> _Exercise objective_
Copy each line of the data that has "measured" in it.
BEGIN Provided data
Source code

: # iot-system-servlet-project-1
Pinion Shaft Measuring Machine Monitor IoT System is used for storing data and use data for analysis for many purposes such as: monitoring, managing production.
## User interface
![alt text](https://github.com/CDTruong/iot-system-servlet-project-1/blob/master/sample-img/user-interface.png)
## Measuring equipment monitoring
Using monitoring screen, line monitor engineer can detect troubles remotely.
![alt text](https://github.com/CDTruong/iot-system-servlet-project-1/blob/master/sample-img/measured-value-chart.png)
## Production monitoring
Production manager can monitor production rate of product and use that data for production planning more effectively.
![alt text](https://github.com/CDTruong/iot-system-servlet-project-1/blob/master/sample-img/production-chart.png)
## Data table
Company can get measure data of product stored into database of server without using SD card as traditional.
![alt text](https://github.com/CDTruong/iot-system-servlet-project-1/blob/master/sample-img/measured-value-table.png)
END Provided data
> _Task result_
![alt text](https://github.com/CDTruong/iot-system-servlet-project-1/blob/master/sample-img/measured-value-chart.png)
![alt text](https://github.com/CDTruong/iot-system-servlet-project-1/blob/master/sample-img/measured-value-table.png)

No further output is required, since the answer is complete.